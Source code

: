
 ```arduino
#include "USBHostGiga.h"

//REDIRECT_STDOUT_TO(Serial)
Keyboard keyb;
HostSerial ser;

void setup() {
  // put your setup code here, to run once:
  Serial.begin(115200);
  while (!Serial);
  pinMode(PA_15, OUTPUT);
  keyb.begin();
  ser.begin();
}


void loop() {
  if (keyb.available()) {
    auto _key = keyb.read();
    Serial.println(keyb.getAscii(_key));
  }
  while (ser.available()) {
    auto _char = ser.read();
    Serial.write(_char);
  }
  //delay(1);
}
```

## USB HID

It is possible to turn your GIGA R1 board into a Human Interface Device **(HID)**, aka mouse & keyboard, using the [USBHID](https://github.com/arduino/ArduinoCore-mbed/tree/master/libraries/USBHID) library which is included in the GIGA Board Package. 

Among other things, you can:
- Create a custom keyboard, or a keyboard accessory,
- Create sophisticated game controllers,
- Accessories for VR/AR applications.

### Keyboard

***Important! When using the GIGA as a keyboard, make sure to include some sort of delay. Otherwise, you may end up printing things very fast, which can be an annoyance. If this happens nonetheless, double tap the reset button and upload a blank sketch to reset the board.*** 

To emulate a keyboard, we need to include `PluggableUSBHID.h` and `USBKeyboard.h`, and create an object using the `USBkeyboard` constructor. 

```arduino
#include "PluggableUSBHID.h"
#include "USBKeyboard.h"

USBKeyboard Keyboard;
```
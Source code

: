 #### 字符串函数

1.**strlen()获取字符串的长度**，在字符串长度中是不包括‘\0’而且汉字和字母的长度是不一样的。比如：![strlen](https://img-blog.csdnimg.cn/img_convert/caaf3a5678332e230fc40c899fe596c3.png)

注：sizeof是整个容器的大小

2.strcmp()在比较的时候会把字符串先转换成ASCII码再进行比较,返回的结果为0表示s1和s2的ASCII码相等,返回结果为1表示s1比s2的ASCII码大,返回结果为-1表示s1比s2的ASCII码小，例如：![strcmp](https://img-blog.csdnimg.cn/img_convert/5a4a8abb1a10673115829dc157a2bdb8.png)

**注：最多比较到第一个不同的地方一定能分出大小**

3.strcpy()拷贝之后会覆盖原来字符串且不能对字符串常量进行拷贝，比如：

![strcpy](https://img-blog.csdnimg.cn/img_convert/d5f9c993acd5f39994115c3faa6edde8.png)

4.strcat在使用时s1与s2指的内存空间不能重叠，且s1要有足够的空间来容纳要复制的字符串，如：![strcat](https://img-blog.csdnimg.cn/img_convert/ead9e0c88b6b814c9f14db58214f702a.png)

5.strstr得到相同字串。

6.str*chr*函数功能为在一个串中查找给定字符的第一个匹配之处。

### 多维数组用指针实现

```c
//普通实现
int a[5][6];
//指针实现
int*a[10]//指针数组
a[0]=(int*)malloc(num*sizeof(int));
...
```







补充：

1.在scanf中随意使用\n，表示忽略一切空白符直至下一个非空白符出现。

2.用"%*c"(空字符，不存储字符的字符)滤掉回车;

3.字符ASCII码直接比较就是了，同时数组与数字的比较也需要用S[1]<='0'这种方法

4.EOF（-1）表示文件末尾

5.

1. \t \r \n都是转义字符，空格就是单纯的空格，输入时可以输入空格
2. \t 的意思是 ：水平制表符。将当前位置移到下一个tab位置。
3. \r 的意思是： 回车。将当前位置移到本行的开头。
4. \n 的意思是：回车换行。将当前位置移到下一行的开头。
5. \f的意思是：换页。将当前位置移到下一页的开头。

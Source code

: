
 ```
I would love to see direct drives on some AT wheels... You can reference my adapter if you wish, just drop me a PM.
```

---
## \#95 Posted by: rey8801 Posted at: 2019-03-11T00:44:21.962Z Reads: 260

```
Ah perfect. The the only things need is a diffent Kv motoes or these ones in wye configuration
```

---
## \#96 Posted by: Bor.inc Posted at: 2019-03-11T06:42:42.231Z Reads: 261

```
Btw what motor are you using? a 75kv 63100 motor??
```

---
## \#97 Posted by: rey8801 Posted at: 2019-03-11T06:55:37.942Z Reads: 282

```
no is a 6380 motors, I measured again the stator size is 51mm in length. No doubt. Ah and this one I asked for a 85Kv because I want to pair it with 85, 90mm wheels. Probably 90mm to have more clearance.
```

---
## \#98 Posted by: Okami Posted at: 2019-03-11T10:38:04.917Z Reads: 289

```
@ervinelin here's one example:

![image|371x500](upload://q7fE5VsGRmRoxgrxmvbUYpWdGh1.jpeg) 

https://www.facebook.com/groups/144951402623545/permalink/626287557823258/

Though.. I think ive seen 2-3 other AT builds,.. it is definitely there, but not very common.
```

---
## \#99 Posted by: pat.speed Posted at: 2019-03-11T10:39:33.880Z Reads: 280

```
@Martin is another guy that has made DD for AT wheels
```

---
..............................
Transcribe all entries word for word.

Source code

:
 ```arduino
#include "USBHostGiga.h"

//REDIRECT_STDOUT_TO(Serial)
Keyboard keyb;
HostSerial ser;

void setup() {
  // put your setup code here, to run once:
  Serial.begin(115200);
  while (!Serial);
  pinMode(PA_15, OUTPUT);
  keyb.begin();
  ser.begin();
}


void loop() {
  if (keyb.available()) {
    auto _key = keyb.read();
    Serial.println(keyb.getAscii(_key));
  }
  while (ser.available()) {
    auto _char = ser.read();
    Serial.write(_char);
  }
  //delay(1);
}
```

## USB HID

It is possible to turn your GIGA R1 board into a Human Interface Device **(HID)**, aka mouse & keyboard, using the [USBHID](https://github.com/arduino/ArduinoCore-mbed/tree/master/libraries/USBHID) library which is included in the GIGA Board Package. 

Among other things, you can:
- Create a custom keyboard, or a keyboard accessory,
- Create sophisticated game controllers,
- Accessories for VR/AR applications.

### Keyboard

***Important! When using the GIGA as a keyboard, make sure to include some sort of delay. Otherwise, you may end up printing things very fast, which can be an annoyance. If this happens nonetheless, double tap the reset button and upload a blank sketch to reset the board.*** 

To emulate a keyboard, we need to include `PluggableUSBHID.h` and `USBKeyboard.h`, and create an object using the `USBkeyboard` constructor. 

```arduino
#include "PluggableUSBHID.h"
#include "USBKeyboard.h"

USBKeyboard Keyboard;
```
Source code

: #### 字符串函数

1.**strlen()获取字符串的长度**，在字符串长度中是不包括‘\0’而且汉字和字母的长度是不一样的。比如：![strlen](https://img-blog.csdnimg.cn/img_convert/caaf3a5678332e230fc40c899fe596c3.png)

注：sizeof是整个容器的大小

2.strcmp()在比较的时候会把字符串先转换成ASCII码再进行比较,返回的结果为0表示s1和s2的ASCII码相等,返回结果为1表示s1比s2的ASCII码大,返回结果为-1表示s1比s2的ASCII码小，例如：![strcmp](https://img-blog.csdnimg.cn/img_convert/5a4a8abb1a10673115829dc157a2bdb8.png)

**注：最多比较到第一个不同的地方一定能分出大小**

3.strcpy()拷贝之后会覆盖原来字符串且不能对字符串常量进行拷贝，比如：

![strcpy](https://img-blog.csdnimg.cn/img_convert/d5f9c993acd5f39994115c3faa6edde8.png)

4.strcat在使用时s1与s2指的内存空间不能重叠，且s1要有足够的空间来容纳要复制的字符串，如：![strcat](https://img-blog.csdnimg.cn/img_convert/ead9e0c88b6b814c9f14db58214f702a.png)

5.strstr得到相同字串。

6.str*chr*函数功能为在一个串中查找给定字符的第一个匹配之处。

### 多维数组用指针实现

```c
//普通实现
int a[5][6];
//指针实现
int*a[10]//指针数组
a[0]=(int*)malloc(num*sizeof(int));
...
```







补充：

1.在scanf中随意使用\n，表示忽略一切空白符直至下一个非空白符出现。

2.用"%*c"(空字符，不存储字符的字符)滤掉回车;

3.字符ASCII码直接比较就是了，同时数组与数字的比较也需要用S[1]<='0'这种方法

4.EOF（-1）表示文件末尾

5.

1. \t \r \n都是转义字符，空格就是单纯的空格，输入时可以输入空格
2. \t 的意思是 ：水平制表符。将当前位置移到下一个tab位置。
3. \r 的意思是： 回车。将当前位置移到本行的开头。
4. \n 的意思是：回车换行。将当前位置移到下一行的开头。
5. \f的意思是：换页。将当前位置移到下一页的开头。

Source code

:
 ```
I would love to see direct drives on some AT wheels... You can reference my adapter if you wish, just drop me a PM.
```

---
## \#95 Posted by: rey8801 Posted at: 2019-03-11T00:44:21.962Z Reads: 260

```
Ah perfect. The the only things need is a diffent Kv motoes or these ones in wye configuration
```

---
## \#96 Posted by: Bor.inc Posted at: 2019-03-11T06:42:42.231Z Reads: 261

```
Btw what motor are you using? a 75kv 63100 motor??
```

---
## \#97 Posted by: rey8801 Posted at: 2019-03-11T06:55:37.942Z Reads: 282

```
no is a 6380 motors, I measured again the stator size is 51mm in length. No doubt. Ah and this one I asked for a 85Kv because I want to pair it with 85, 90mm wheels. Probably 90mm to have more clearance.
```

---
## \#98 Posted by: Okami Posted at: 2019-03-11T10:38:04.917Z Reads: 289

```
@ervinelin here's one example:

![image|371x500](upload://q7fE5VsGRmRoxgrxmvbUYpWdGh1.jpeg) 

https://www.facebook.com/groups/144951402623545/permalink/626287557823258/

Though.. I think ive seen 2-3 other AT builds,.. it is definitely there, but not very common.
```

---
## \#99 Posted by: pat.speed Posted at: 2019-03-11T10:39:33.880Z Reads: 280

```
@Martin is another guy that has made DD for AT wheels
```

---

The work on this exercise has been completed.